This is an interesting video of two “pillars of economic thought”, Ron Paul and Paul Krugman, debating the role of the government in the economy. I’m only seven minutes deep at the moment, but I’m already struck by the remarkable ability Ron Paul has of utilizing obscure and abstract language to sound intelligent, while Paul Krugman comes off as brilliant by explaining his ideas with quick, down-to-earth words that my brain’s stomach finds far easier to digest. The Libertarian, for example, starts off on an ill-fated rant about the Romans and the Byzantines debasing their currency, claiming that the Romans were worse than the Byzantines and that the Byzantines stuck to a gold standard and never fought any wars for a thousand years as a result—a curiously remarkable achievement for a large medieval empire besieged on every side by rampant hordes of slavering barbarians—while the Keynesian rebuts his opponent by saying that he is not a supporter of the monetary policies of the Emperor Diocletian.
Until this point, just a few minutes into the debate (at 4:42), I was willing to give Ron Paul the benefit of the doubt.

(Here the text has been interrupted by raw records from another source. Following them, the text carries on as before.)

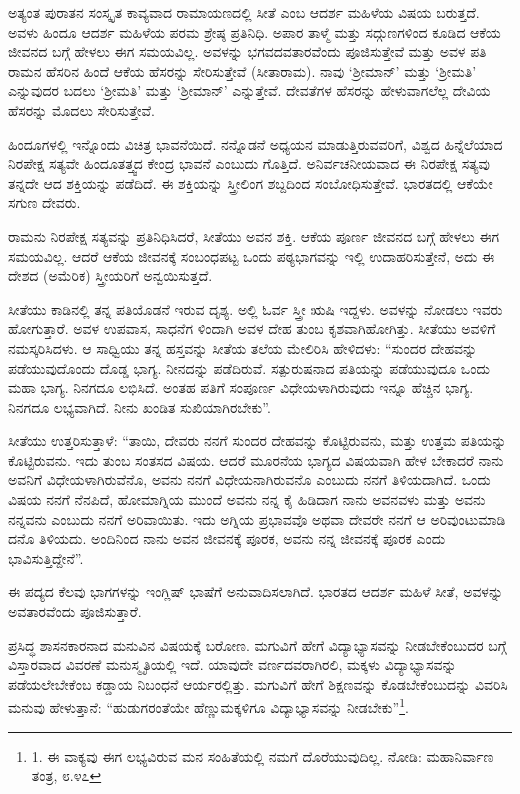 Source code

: ಅತ್ಯಂತ ಪುರಾತನ ಸಂಸ್ಕೃತ ಕಾವ್ಯವಾದ ರಾಮಾಯಣದಲ್ಲಿ ಸೀತೆ ಎಂಬ ಆದರ್ಶ ಮಹಿಳೆಯ ವಿಷಯ ಬರುತ್ತದೆ. ಅವಳು ಹಿಂದೂ ಆದರ್ಶ ಮಹಿಳೆಯ ಪರಮ ಶ್ರೇಷ್ಠ ಪ್ರತಿನಿಧಿ. ಅಪಾರ ತಾಳ್ಮೆ ಮತ್ತು ಸದ್ಗುಣಗಳಿಂದ ಕೂಡಿದ ಆಕೆಯ ಜೀವನದ ಬಗ್ಗೆ ಹೇಳಲು ಈಗ ಸಮಯವಿಲ್ಲ. ಅವಳನ್ನು ಭಗವದವತಾರವೆಂದು ಪೂಜಿಸುತ್ತೇವೆ ಮತ್ತು ಅವಳ ಪತಿ ರಾಮನ ಹೆಸರಿನ ಹಿಂದೆ ಆಕೆಯ ಹೆಸರನ್ನು ಸೇರಿಸುತ್ತೇವೆ (ಸೀತಾರಾಮ). ನಾವು ‘ಶ‍್ರೀಮಾನ್’ ಮತ್ತು ‘ಶ‍್ರೀಮತಿ’ ಎನ್ನುವುದರ ಬದಲು ‘ಶ‍್ರೀಮತಿ’ ಮತ್ತು ‘ಶ‍್ರೀಮಾನ್’ ಎನ್ನುತ್ತೇವೆ. ದೇವತೆಗಳ ಹೆಸರನ್ನು ಹೇಳುವಾಗಲೆಲ್ಲ ದೇವಿಯ ಹೆಸರನ್ನು ಮೊದಲು ಸೇರಿಸುತ್ತೇವೆ.

ಹಿಂದೂಗಳಲ್ಲಿ ಇನ್ನೊಂದು ವಿಚಿತ್ರ ಭಾವನೆಯಿದೆ. ನನ್ನೊಡನೆ ಅಧ್ಯಯನ ಮಾಡುತ್ತಿರುವವರಿಗೆ, ವಿಶ್ವದ ಹಿನ್ನೆಲೆಯಾದ ನಿರಪೇಕ್ಷ ಸತ್ಯವೇ ಹಿಂದೂತತ್ತ್ವದ ಕೇಂದ್ರ ಭಾವನೆ ಎಂಬುದು ಗೊತ್ತಿದೆ. ಅನಿರ್ವಚನೀಯವಾದ ಈ ನಿರಪೇಕ್ಷ ಸತ್ಯವು ತನ್ನದೇ ಆದ ಶಕ್ತಿಯನ್ನು ಪಡೆದಿದೆ. ಈ ಶಕ್ತಿಯನ್ನು ಸ್ತ್ರೀಲಿಂಗ ಶಬ್ದದಿಂದ ಸಂಬೋಧಿಸುತ್ತೇವೆ. ಭಾರತದಲ್ಲಿ ಆಕೆಯೇ ಸಗುಣ ದೇವರು.

ರಾಮನು ನಿರಪೇಕ್ಷ ಸತ್ಯವನ್ನು ಪ್ರತಿನಿಧಿಸಿದರೆ, ಸೀತೆಯು ಅವನ ಶಕ್ತಿ. ಆಕೆಯ ಪೂರ್ಣ ಜೀವನದ ಬಗ್ಗೆ ಹೇಳಲು ಈಗ ಸಮಯವಿಲ್ಲ. ಆದರೆ ಆಕೆಯ ಜೀವನಕ್ಕೆ ಸಂಬಂಧಪಟ್ಟ ಒಂದು ಪಠ್ಯಭಾಗವನ್ನು ಇಲ್ಲಿ ಉದಾಹರಿಸುತ್ತೇನೆ, ಅದು ಈ ದೇಶದ (ಅಮೆರಿಕ) ಸ್ತ್ರೀಯರಿಗೆ ಅನ್ವಯಿಸುತ್ತದೆ.

ಸೀತೆಯು ಕಾಡಿನಲ್ಲಿ ತನ್ನ ಪತಿಯೊಡನೆ ಇರುವ ದೃಶ್ಯ. ಅಲ್ಲಿ ಓರ್ವ ಸ್ತ್ರೀ ಋಷಿ ಇದ್ದಳು. ಅವಳನ್ನು ನೋಡಲು ಇವರು ಹೋಗುತ್ತಾರೆ. ಅವಳ ಉಪವಾಸ, ಸಾಧನೆಗ ಳಿಂದಾಗಿ ಅವಳ ದೇಹ ತುಂಬ ಕೃಶವಾಗಿಹೋಗಿತ್ತು. ಸೀತೆಯು ಅವಳಿಗೆ ನಮಸ್ಕರಿಸಿದಳು. ಆ ಸಾಧ್ವಿಯು ತನ್ನ ಹಸ್ತವನ್ನು ಸೀತೆಯ ತಲೆಯ ಮೇಲಿರಿಸಿ ಹೇಳಿದಳು: “ಸುಂದರ ದೇಹವನ್ನು ಪಡೆಯುವುದೊಂದು ದೊಡ್ಡ ಭಾಗ್ಯ. ನೀನದನ್ನು ಪಡೆದಿರುವೆ. ಸತ್ಪುರುಷನಾದ ಪತಿಯನ್ನು ಪಡೆಯುವುದೂ ಒಂದು ಮಹಾ ಭಾಗ್ಯ. ನಿನಗದೂ ಲಭಿಸಿದೆ. ಅಂತಹ ಪತಿಗೆ ಸಂಪೂರ್ಣ ವಿಧೇಯಳಾಗಿರುವುದು ಇನ್ನೂ ಹೆಚ್ಚಿನ ಭಾಗ್ಯ. ನಿನಗದೂ ಲಭ್ಯವಾಗಿದೆ. ನೀನು ಖಂಡಿತ ಸುಖಿಯಾಗಿರಬೇಕು”.

ಸೀತೆಯು ಉತ್ತರಿಸುತ್ತಾಳೆ: “ತಾಯಿ, ದೇವರು ನನಗೆ ಸುಂದರ ದೇಹವನ್ನು ಕೊಟ್ಟಿರುವನು, ಮತ್ತು ಉತ್ತಮ ಪತಿಯನ್ನು ಕೊಟ್ಟಿರುವನು. ಇದು ತುಂಬ ಸಂತಸದ ವಿಷಯ. ಆದರೆ ಮೂರನೆಯ ಭಾಗ್ಯದ ವಿಷಯವಾಗಿ ಹೇಳ ಬೇಕಾದರೆ ನಾನು ಅವನಿಗೆ ವಿಧೇಯಳಾಗಿರುವೆನೊ, ಅವನು ನನಗೆ ವಿಧೇಯನಾಗಿರುವನೊ ಎಂಬುದು ನನಗೆ ತಿಳಿಯದಾಗಿದೆ. ಒಂದು ವಿಷಯ ನನಗೆ ನೆನಪಿದೆ, ಹೋಮಾಗ್ನಿಯ ಮುಂದೆ ಅವನು ನನ್ನ ಕೈ ಹಿಡಿದಾಗ ನಾನು ಅವನವಳು ಮತ್ತು ಅವನು ನನ್ನವನು ಎಂಬುದು ನನಗೆ ಅರಿವಾಯಿತು. ಇದು ಅಗ್ನಿಯ ಪ್ರಭಾವವೊ ಅಥವಾ ದೇವರೇ ನನಗೆ ಆ ಅರಿವುಂಟುಮಾಡಿ ದನೊ ತಿಳಿಯದು. ಅಂದಿನಿಂದ ನಾನು ಅವನ ಜೀವನಕ್ಕೆ ಪೂರಕ, ಅವನು ನನ್ನ ಜೀವನಕ್ಕೆ ಪೂರಕ ಎಂದು ಭಾವಿಸುತ್ತಿದ್ದೇನೆ”.

ಈ ಪದ್ಯದ ಕೆಲವು ಭಾಗಗಳನ್ನು ಇಂಗ್ಲಿಷ್ ಭಾಷೆಗೆ ಅನುವಾದಿಸಲಾಗಿದೆ. ಭಾರತದ ಆದರ್ಶ ಮಹಿಳೆ ಸೀತೆ, ಅವಳನ್ನು ಅವತಾರವೆಂದು ಪೂಜಿಸುತ್ತಾರೆ.

ಪ್ರಸಿದ್ಧ ಶಾಸನಕಾರನಾದ ಮನುವಿನ ವಿಷಯಕ್ಕೆ ಬರೋಣ. ಮಗುವಿಗೆ ಹೇಗೆ ವಿದ್ಯಾಭ್ಯಾಸವನ್ನು ನೀಡಬೇಕೆಂಬುದರ ಬಗ್ಗೆ ವಿಸ್ತಾರವಾದ ವಿವರಣೆ ಮನುಸ್ಮೃತಿಯಲ್ಲಿ ಇದೆ. ಯಾವುದೇ ವರ್ಣದವರಾಗಿರಲಿ, ಮಕ್ಕಳು ವಿದ್ಯಾಭ್ಯಾಸವನ್ನು ಪಡೆಯಲೇಬೇಕೆಂಬ ಕಡ್ಡಾಯ ನಿಬಂಧನೆ ಆರ್ಯರಲ್ಲಿತ್ತು. ಮಗುವಿಗೆ ಹೇಗೆ ಶಿಕ್ಷಣವನ್ನು ಕೊಡಬೇಕೆಂಬುದನ್ನು ವಿವರಿಸಿ ಮನುವು ಹೇಳುತ್ತಾನೆ: “ಹುಡುಗರಂತೆಯೇ ಹೆಣ್ಣುಮಕ್ಕಳಿಗೂ ವಿದ್ಯಾಭ್ಯಾಸವನ್ನು ನೀಡಬೇಕು”\footnote{1. ಈ ವಾಕ್ಯವು ಈಗ ಲಭ್ಯವಿರುವ ಮನ ಸಂಹಿತೆಯಲ್ಲಿ ನಮಗೆ ದೊರೆಯುವುದಿಲ್ಲ. ನೋಡಿ: ಮಹಾನಿರ್ವಾಣ ತಂತ್ರ, ೮.೪೭}.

I couldn’t understand what he was talking about, but I was willing to believe that this was due to my ignorance and his expertise, but when he strayed into Byzantine territory, he strayed into my territory. Anyone who knows me knows that I was obsessed with this polity, this culture, whatever you want to call it, for several years of my life, and read everything I could find about it. I don’t have a doctorate in Byzantine Studies, I’m not an expert, but I know Justinian from Theodora, I know my chis from my rhos, my magister militum from my digenis akritas, my Bulgar-Slayers from my Apostates, my Iconoclasts from my Iconodules, and to say that these obscure people—the word “Byzantine” being just as obscure as all the other words that Paul uses, and itself sometimes even meaning obscure, overly complicated, or fraudulent—were peaceful and prosperous for a millennium due to their Ron Paul-esque monetary policy, is so obviously absurd that I had to stop and tell everyone.
It’s not even really necessary for me to go into the history. You’re welcome to do that on your own. All I really want to say is that if you want your economy functioning in the same “natural” way it did when most people were so poor they didn’t have any money to begin with, paying their taxes in kind to support a government that devoted most of its revenue to the church, the military, or the jewels of the emperor, then Ron Paul is absolutely your man. If you think that those methods are maybe a little out of date—and suspect that since he obviously knows nothing about ancient or medieval history, and yet has no qualms about pretending that he is an expert, his knowledge of economics may also be a little dubious—then you might consider lending your ears to Paul Krugman instead.